**DATA**
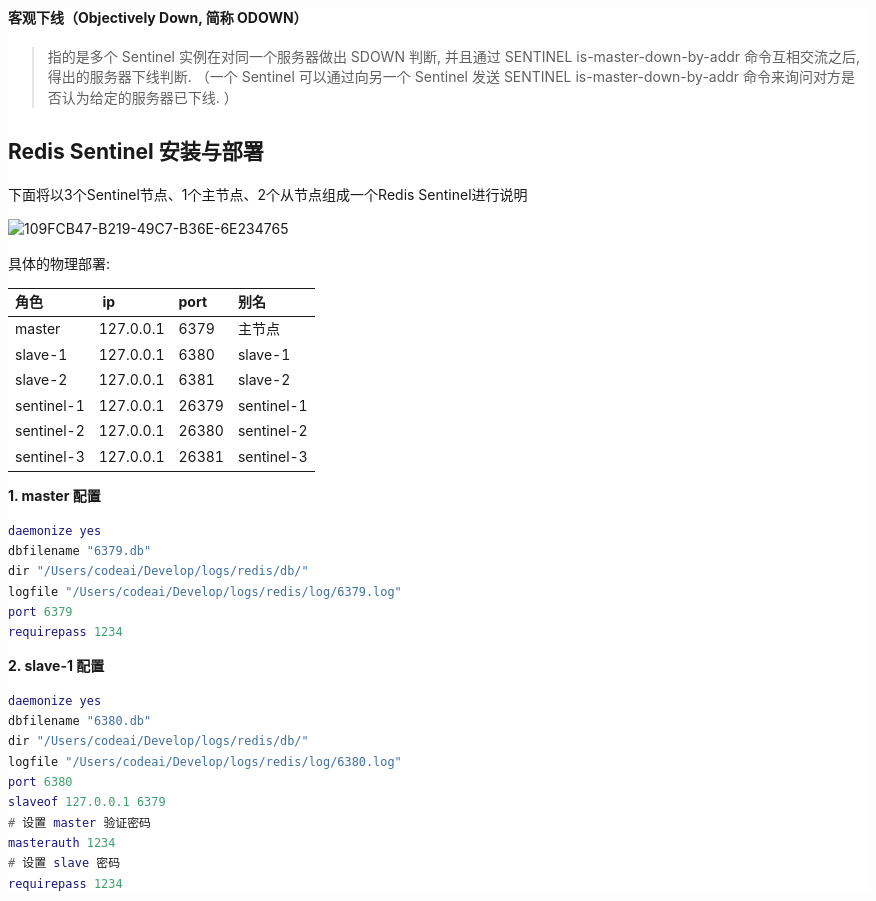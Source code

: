 
#### 客观下线（Objectively Down,  简称 ODOWN）

> 指的是多个 Sentinel 实例在对同一个服务器做出 SDOWN 判断,  并且通过 SENTINEL is-master-down-by-addr 命令互相交流之后,  得出的服务器下线判断.  （一个 Sentinel 可以通过向另一个 Sentinel 发送 SENTINEL is-master-down-by-addr 命令来询问对方是否认为给定的服务器已下线. ） 


## Redis Sentinel 安装与部署

下面将以3个Sentinel节点、1个主节点、2个从节点组成一个Redis Sentinel进行说明

![109FCB47-B219-49C7-B36E-6E234765](http://qiniu.dong4j.info/2019-07-03-109FCB47-B219-49C7-B36E-6E234765C931.png)

具体的物理部署:


| 角色 |  ip | port | 别名 |
|:--- |:--- |:--- |:--- |
| master | 127.0.0.1 | 6379 | 主节点 |
| slave-1 | 127.0.0.1 | 6380 | slave-1 |
| slave-2 | 127.0.0.1 | 6381 | slave-2 |
| sentinel-1 | 127.0.0.1 | 26379 | sentinel-1 |
| sentinel-2 | 127.0.0.1 | 26380 | sentinel-2 |
| sentinel-3 | 127.0.0.1 | 26381 | sentinel-3 |


**1. master 配置**

```lua
daemonize yes
dbfilename "6379.db"
dir "/Users/codeai/Develop/logs/redis/db/"
logfile "/Users/codeai/Develop/logs/redis/log/6379.log"
port 6379
requirepass 1234
```

**2. slave-1 配置**

```lua
daemonize yes
dbfilename "6380.db"
dir "/Users/codeai/Develop/logs/redis/db/"
logfile "/Users/codeai/Develop/logs/redis/log/6380.log"
port 6380
slaveof 127.0.0.1 6379
# 设置 master 验证密码
masterauth 1234
# 设置 slave 密码
requirepass 1234
```

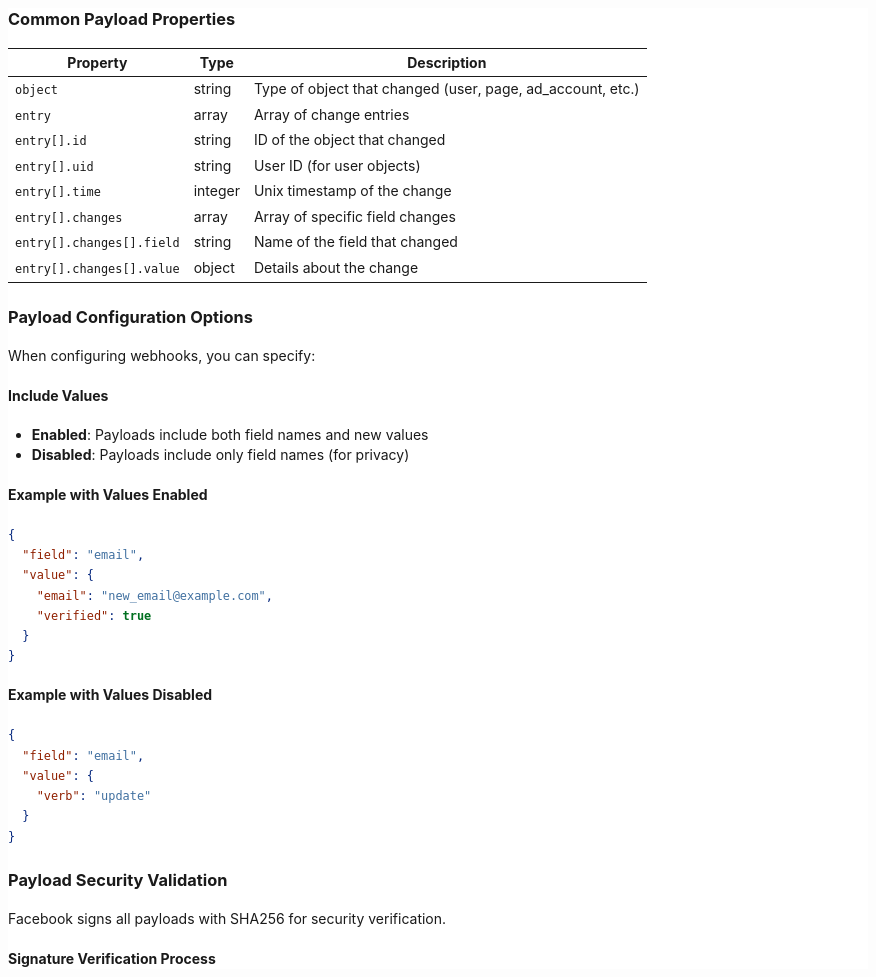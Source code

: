 ### Common Payload Properties

| Property | Type | Description |
|----------|------|-------------|
| `object` | string | Type of object that changed (user, page, ad_account, etc.) |
| `entry` | array | Array of change entries |
| `entry[].id` | string | ID of the object that changed |
| `entry[].uid` | string | User ID (for user objects) |
| `entry[].time` | integer | Unix timestamp of the change |
| `entry[].changes` | array | Array of specific field changes |
| `entry[].changes[].field` | string | Name of the field that changed |
| `entry[].changes[].value` | object | Details about the change |

### Payload Configuration Options

When configuring webhooks, you can specify:

#### Include Values
- **Enabled**: Payloads include both field names and new values
- **Disabled**: Payloads include only field names (for privacy)

#### Example with Values Enabled
```json
{
  "field": "email",
  "value": {
    "email": "new_email@example.com",
    "verified": true
  }
}
```

#### Example with Values Disabled
```json
{
  "field": "email",
  "value": {
    "verb": "update"
  }
}
```

### Payload Security Validation

Facebook signs all payloads with SHA256 for security verification.

#### Signature Verification Process
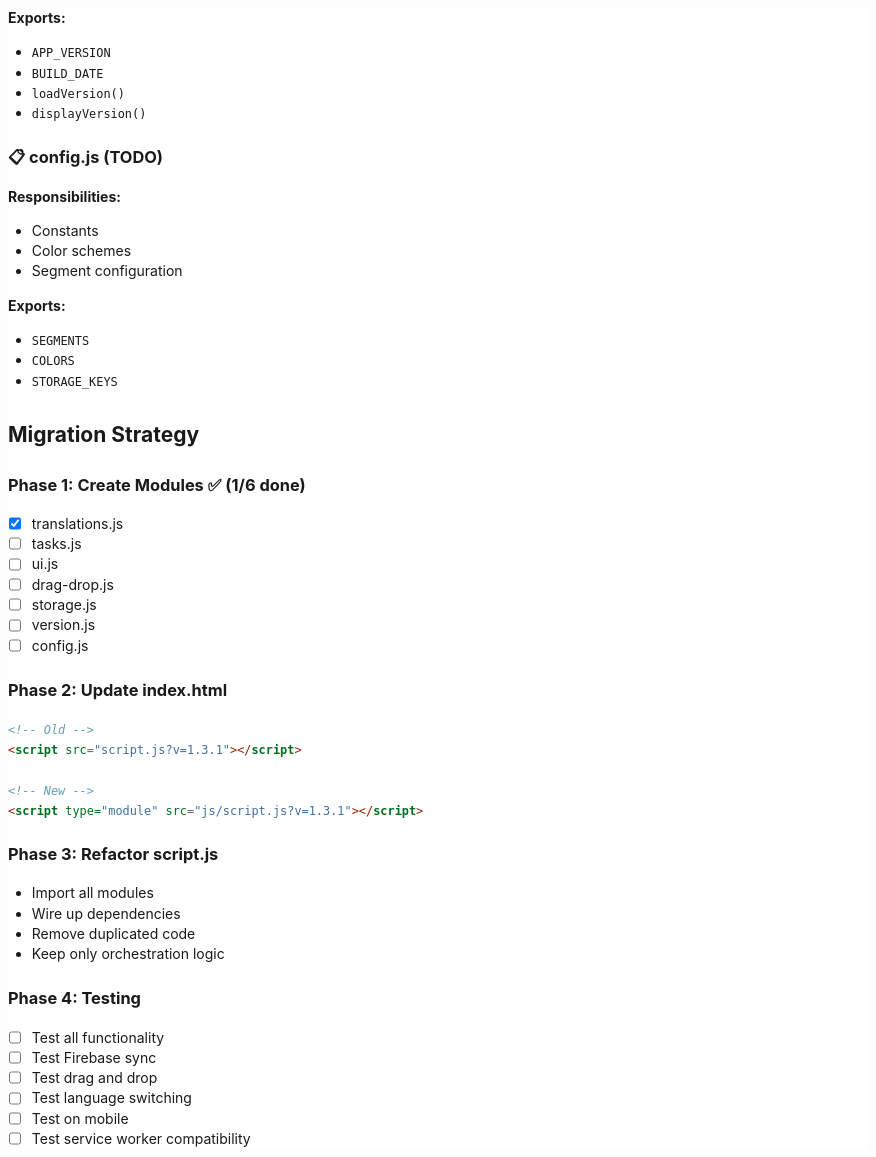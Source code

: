 **Exports:**
- `APP_VERSION`
- `BUILD_DATE`
- `loadVersion()`
- `displayVersion()`

### 📋 config.js (TODO)
**Responsibilities:**
- Constants
- Color schemes
- Segment configuration

**Exports:**
- `SEGMENTS`
- `COLORS`
- `STORAGE_KEYS`

## Migration Strategy

### Phase 1: Create Modules ✅ (1/6 done)
- [x] translations.js
- [ ] tasks.js
- [ ] ui.js
- [ ] drag-drop.js
- [ ] storage.js
- [ ] version.js
- [ ] config.js

### Phase 2: Update index.html
```html
<!-- Old -->
<script src="script.js?v=1.3.1"></script>

<!-- New -->
<script type="module" src="js/script.js?v=1.3.1"></script>
```

### Phase 3: Refactor script.js
- Import all modules
- Wire up dependencies
- Remove duplicated code
- Keep only orchestration logic

### Phase 4: Testing
- [ ] Test all functionality
- [ ] Test Firebase sync
- [ ] Test drag and drop
- [ ] Test language switching
- [ ] Test on mobile
- [ ] Test service worker compatibility
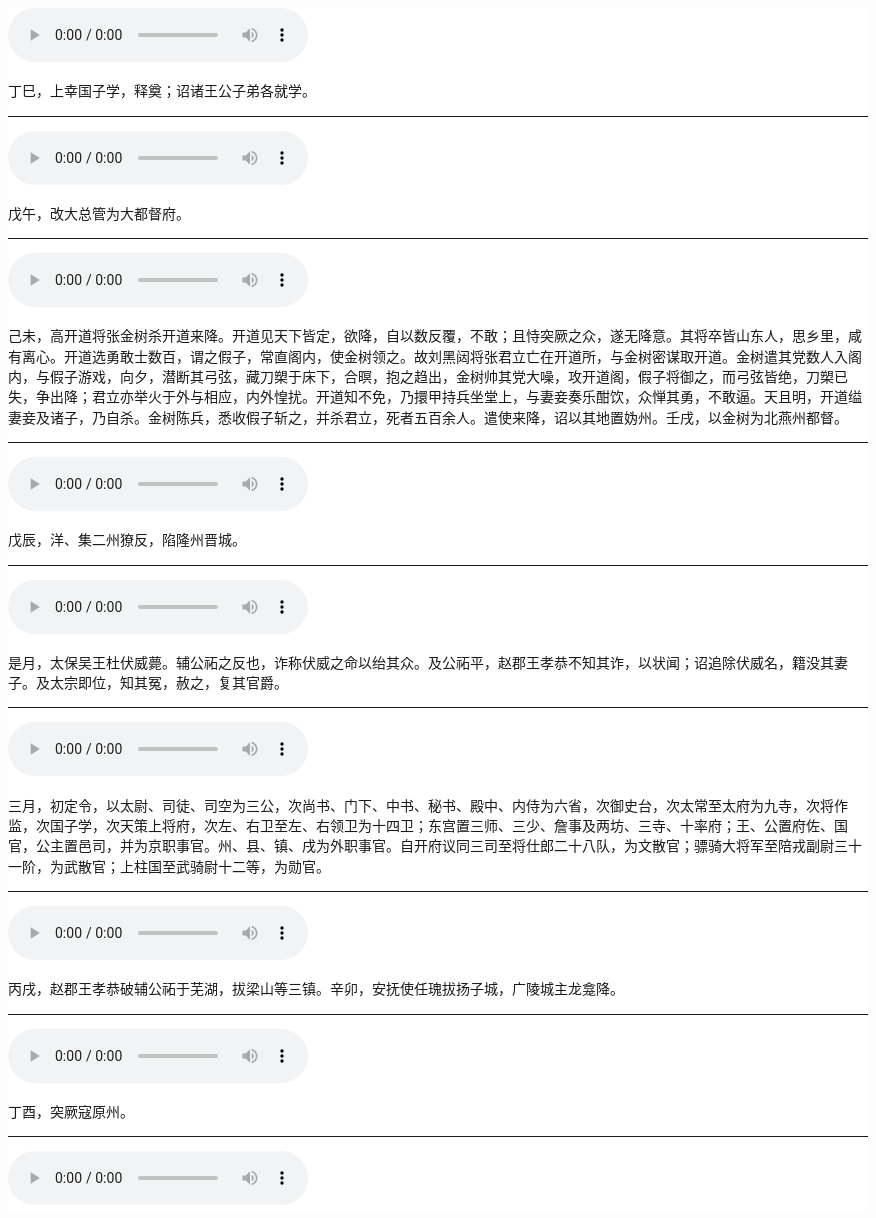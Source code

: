 
![](assets/audios/190/153.mp3)

丁巳，上幸国子学，释奠；诏诸王公子弟各就学。

---

![](assets/audios/190/154.mp3)

戊午，改大总管为大都督府。

---

![](assets/audios/190/155.mp3)

己未，高开道将张金树杀开道来降。开道见天下皆定，欲降，自以数反覆，不敢；且恃突厥之众，遂无降意。其将卒皆山东人，思乡里，咸有离心。开道选勇敢士数百，谓之假子，常直阁内，使金树领之。故刘黑闼将张君立亡在开道所，与金树密谋取开道。金树遣其党数人入阁内，与假子游戏，向夕，潜断其弓弦，藏刀槊于床下，合暝，抱之趋出，金树帅其党大噪，攻开道阁，假子将御之，而弓弦皆绝，刀槊已失，争出降；君立亦举火于外与相应，内外惶扰。开道知不免，乃擐甲持兵坐堂上，与妻妾奏乐酣饮，众惮其勇，不敢逼。天且明，开道缢妻妾及诸子，乃自杀。金树陈兵，悉收假子斩之，并杀君立，死者五百余人。遣使来降，诏以其地置妫州。壬戌，以金树为北燕州都督。

---

![](assets/audios/190/156.mp3)

戊辰，洋、集二州獠反，陷隆州晋城。

---

![](assets/audios/190/157.mp3)

是月，太保吴王杜伏威薨。辅公祏之反也，诈称伏威之命以绐其众。及公祏平，赵郡王孝恭不知其诈，以状闻；诏追除伏威名，籍没其妻子。及太宗即位，知其冤，赦之，复其官爵。

---

![](assets/audios/190/158.mp3)

三月，初定令，以太尉、司徒、司空为三公，次尚书、门下、中书、秘书、殿中、内侍为六省，次御史台，次太常至太府为九寺，次将作监，次国子学，次天策上将府，次左、右卫至左、右领卫为十四卫；东宫置三师、三少、詹事及两坊、三寺、十率府；王、公置府佐、国官，公主置邑司，并为京职事官。州、县、镇、戌为外职事官。自开府议同三司至将仕郎二十八队，为文散官；骠骑大将军至陪戎副尉三十一阶，为武散官；上柱国至武骑尉十二等，为勋官。

---

![](assets/audios/190/159.mp3)

丙戌，赵郡王孝恭破辅公祏于芜湖，拔梁山等三镇。辛卯，安抚使任瑰拔扬子城，广陵城主龙龛降。

---

![](assets/audios/190/160.mp3)

丁酉，突厥寇原州。

---

![](assets/audios/190/161.mp3)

**EXERCISE OBJECTIVE**
Starting at the first line of the material, output exactly the lines up to and including the one with "change entries |". Do not include the pictures.

**WRITTEN SOLUTION**
Source code

: 
#### 客观下线（Objectively Down,  简称 ODOWN）

> 指的是多个 Sentinel 实例在对同一个服务器做出 SDOWN 判断,  并且通过 SENTINEL is-master-down-by-addr 命令互相交流之后,  得出的服务器下线判断.  （一个 Sentinel 可以通过向另一个 Sentinel 发送 SENTINEL is-master-down-by-addr 命令来询问对方是否认为给定的服务器已下线. ） 


## Redis Sentinel 安装与部署

下面将以3个Sentinel节点、1个主节点、2个从节点组成一个Redis Sentinel进行说明

![109FCB47-B219-49C7-B36E-6E234765](http://qiniu.dong4j.info/2019-07-03-109FCB47-B219-49C7-B36E-6E234765C931.png)

具体的物理部署:


| 角色 |  ip | port | 别名 |
|:--- |:--- |:--- |:--- |
| master | 127.0.0.1 | 6379 | 主节点 |
| slave-1 | 127.0.0.1 | 6380 | slave-1 |
| slave-2 | 127.0.0.1 | 6381 | slave-2 |
| sentinel-1 | 127.0.0.1 | 26379 | sentinel-1 |
| sentinel-2 | 127.0.0.1 | 26380 | sentinel-2 |
| sentinel-3 | 127.0.0.1 | 26381 | sentinel-3 |


**1. master 配置**

```lua
daemonize yes
dbfilename "6379.db"
dir "/Users/codeai/Develop/logs/redis/db/"
logfile "/Users/codeai/Develop/logs/redis/log/6379.log"
port 6379
requirepass 1234
```

**2. slave-1 配置**

```lua
daemonize yes
dbfilename "6380.db"
dir "/Users/codeai/Develop/logs/redis/db/"
logfile "/Users/codeai/Develop/logs/redis/log/6380.log"
port 6380
slaveof 127.0.0.1 6379
# 设置 master 验证密码
masterauth 1234
# 设置 slave 密码
requirepass 1234
```

Source code

: ### Common Payload Properties

| Property | Type | Description |
|----------|------|-------------|
| `object` | string | Type of object that changed (user, page, ad_account, etc.) |
| `entry` | array | Array of change entries |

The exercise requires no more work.